Veel wishful thinking aan de Russische kant:
“The Russians were wrong by a mile,” said a senior U.S. official with regular access to classified intelligence on Russia and its security services. “They set up an entire war effort to seize strategic objectives that were beyond their means,” the official said. “Russia’s mistake was really fundamental and strategic.”
There are records that add to the mystery of Russian miscalculations. Extensive polls conducted for the FSB show that large segments of Ukraine’s population were prepared to resist Russian encroachment, and that any expectation that Russian forces would be greeted as liberators was unfounded. Even so, officials said, the FSB continued to feed the Kremlin rosy assessments that Ukraine’s masses would welcome the arrival of Russia’s military and the restoration of Moscow-friendly rule.
“There was plenty of wishful thinking in the GRU and the military, but it started with the FSB,” said a senior Western security official, using the GRU abbreviation for Russia’s main military intelligence agency. “The sense that there would be flowers strewn in their path — that was an FSB exercise.” He and other security officials in Ukraine, the United States and Europe spoke on the condition of anonymity to discuss sensitive intelligence.
Adhering to these erroneous assumptions, officials said, the FSB championed a war plan premised on the idea that a lightning assault on Kyiv would topple the government in a matter of days. Zelensky would be dead, captured or in exile, creating a political vacuum for FSB agents to fill.
Instead, FSB operatives who at one point had reached the outskirts of Kyiv had to retreat alongside Russian forces.
Uiteraard hadden alle partijen moeite met de inschatting op voorhand:
Nearly every intelligence service with a stake in the war made consequential misjudgments.

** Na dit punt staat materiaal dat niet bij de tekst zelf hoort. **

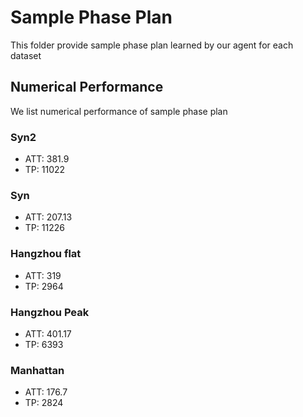 # Sample Phase Plan
This folder provide sample phase plan learned by our agent for each dataset

## Numerical Performance
We list numerical performance of sample phase plan
### Syn2
* ATT: 381.9
* TP: 11022


### Syn
* ATT: 207.13
* TP: 11226

### Hangzhou flat
* ATT: 319
* TP: 2964

### Hangzhou Peak
* ATT: 401.17
* TP: 6393

### Manhattan
* ATT: 176.7
* TP: 2824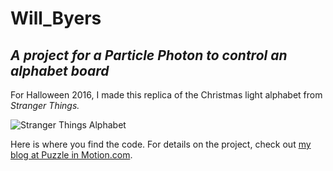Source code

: # Will_Byers
## *A project for a Particle Photon to control an alphabet board*
For Halloween 2016, I made this replica of the Christmas light alphabet from *Stranger Things.* 

![Stranger Things Alphabet](http://i.onionstatic.com/avclub/5916/45/16x9/640.jpg)

Here is where you find the code. For details on the project, check out [my blog at Puzzle in Motion.com](http://www.puzzleinmotion.com/new-blog#article-5815f2831b631bded313ccd6).
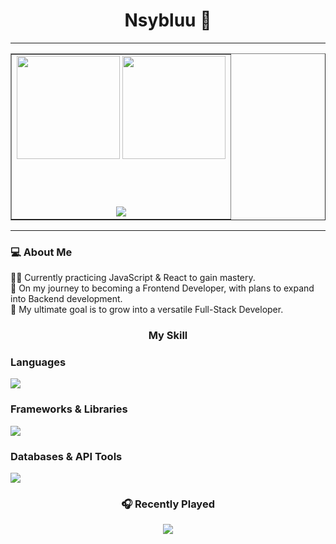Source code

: <h1 align="center">Nsybluu 🚀</h1>

<hr/>

<table align="center" border="1">
<tr>
<td>

<div align="center">

  <!-- GitHub Stats + Languages -->
  <img height="165" src="https://github-readme-stats.vercel.app/api?username=Nsybluu&show_icons=true&rank_icon=github&theme=algolia" />
  <img height="165" src="https://github-readme-stats.vercel.app/api/top-langs/?username=Nsybluu&layout=compact&theme=algolia" />

  <br><br>

  <!-- Trophies with border + gap -->
  <img src="https://github-profile-trophy.vercel.app/?username=Nsybluu&theme=algolia&no-frame=false&margin-w=15&margin-h=15&row=1&column=6" />

</div>

</td>
</tr>
</table>

<hr/>

<h3 align="left">💻 About Me</h3>

<p align="left">
👨‍💻 Currently practicing JavaScript & React to gain mastery. <br>
🌱 On my journey to becoming a Frontend Developer, with plans to expand into Backend development. <br>
🎯 My ultimate goal is to grow into a versatile Full-Stack Developer. <br>
</p>

###

<h3 align="center">My Skill</h3>

<h3 align="left">Languages</h3>

<p align="left">
  <a href="https://skillicons.dev">
    <img src="https://skillicons.dev/icons?i=html,css,js,ts,py,java" />
  </a>
</p>

<h3 align="left">Frameworks & Libraries</h3>

<p align="left">
  <a href="https://skillicons.dev">
    <img src="https://skillicons.dev/icons?i=react,tailwind,nodejs,discordjs,selenium" />
  </a>
</p>



<h3 align="left">Databases & API Tools</h3>

<p align="left">
  <a href="https://skillicons.dev">
    <img src="https://skillicons.dev/icons?i=sqlite,postgres,mysql,postman" />
  </a>
</p>



<h3 align="center">🎧 Recently Played</h3>

<div align="center">
  <a href="https://spotify-github-profile.kittinanx.com/api/view?uid=31jdltkjnbhtr7jmkgyprwlctxgq&redirect=true">
    <img src="https://spotify-github-profile.kittinanx.com/api/view?uid=31jdltkjnbhtr7jmkgyprwlctxgq&cover_image=true&theme=novatorem&show_offline=false&background_color=121212&interchange=true&bar_color=53b14f&bar_color_cover=true" />
  </a>
</div>
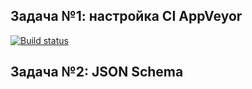 ## Задача №1: настройка CI AppVeyor

[![Build status](https://ci.appveyor.com/api/projects/status/e8s9li0188v86d18/branch/main?svg=true)](https://ci.appveyor.com/project/KomarovaN/rest/branch/main)

## Задача №2: JSON Schema
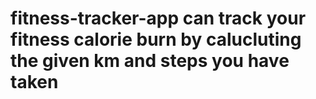 # fitness-tracker-app can track your fitness calorie burn by calucluting the given km and steps you have taken
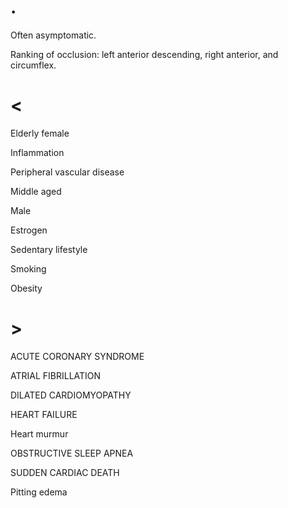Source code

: # .

Often asymptomatic.

Ranking of occlusion: left anterior descending, right anterior, and circumflex.

# <

Elderly female

Inflammation

Peripheral vascular disease

Middle aged

Male

Estrogen

Sedentary lifestyle

Smoking

Obesity

# >

ACUTE CORONARY SYNDROME

ATRIAL FIBRILLATION

DILATED CARDIOMYOPATHY

HEART FAILURE

Heart murmur

OBSTRUCTIVE SLEEP APNEA

SUDDEN CARDIAC DEATH

Pitting edema
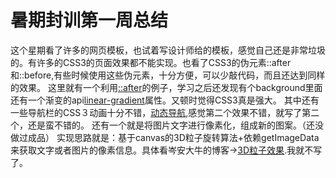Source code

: # 暑期封训第一周总结
这个星期看了许多的网页模板，也试着写设计师给的模板，感觉自己还是非常垃圾的。有许多的CSS3的页面效果都不能实现。也看了CSS3的伪元素::after和::before,有些时候使用这些伪元素，十分方便，可以少敲代码，而且还达到同样的效果。
这里就有一个利用[::after](https://cssanimation.rocks/cn/pseudo-elements/)的例子，学习之后还发现有个background里面还有一个渐变的api[linear-gradient](http://www.runoob.com/cssref/func-linear-gradient.html)属性。又顿时觉得CSS3真是强大。
其中还有一些导航栏的CSS３动画十分不错，[动态导航](http://web.book.51xueweb.cn/anli/13/13-18.html#),感觉第二个效果不错，就写了第二个，还是蛮不错的。
还有一个就是将图片文字进行像素化，组成新的图案。（还没做过成品）
实现思路就是：基于canvas的3D粒子旋转算法+依赖getImageData来获取文字或者图片的像素信息。具体看岑安大牛的博客->[3D粒子效果](http://www.cnblogs.com/hongru/archive/2012/03/28/2420415.html).我就不写了。

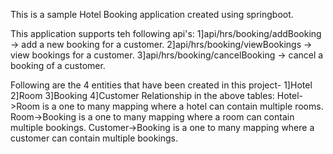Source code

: This is a sample Hotel Booking application created using springboot.

This application supports teh following api's:
1]api/hrs/booking/addBooking -> add a new booking for a customer.
2]api/hrs/booking/viewBookings -> view bookings for a customer.
3]api/hrs/booking/cancelBooking -> cancel a booking of a customer.

Following are the 4 entities that have been created in this project-
1]Hotel
2]Room
3]Booking
4]Customer
Relationship in the above tables:
Hotel->Room is a one to many mapping where a hotel can contain multiple rooms.
Room->Booking is a one to many mapping where a room can contain multiple bookings.
Customer->Booking is a one to many mapping where a customer can contain multiple bookings.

U.S. spy agencies were prescient on Putin’s intentions but underestimated Ukraine’s ability to withstand the onslaught — an error that contributed to the United States’ initial hesitation to send heavy and sophisticated weapons.
Ukraine’s services appear to have read too much into signs that Russian forces were ill-prepared for full-scale combat, resisting Western warnings of an invasion that came within miles of the capital.
Russia’s intelligence breakdowns in Ukraine seem more systemic, its work marred by unreliable sources, disincentives to deliver hard truths to the Kremlin, and an endemic bias that matched Putin’s contemptuous attitude toward the country.
The FSB fueled this dynamic, officials said, with assessments packaged to please the Kremlin and with sources who had their own reasons — political and financial — for encouraging a Russian takedown of the Kyiv government.
Enzovoorts.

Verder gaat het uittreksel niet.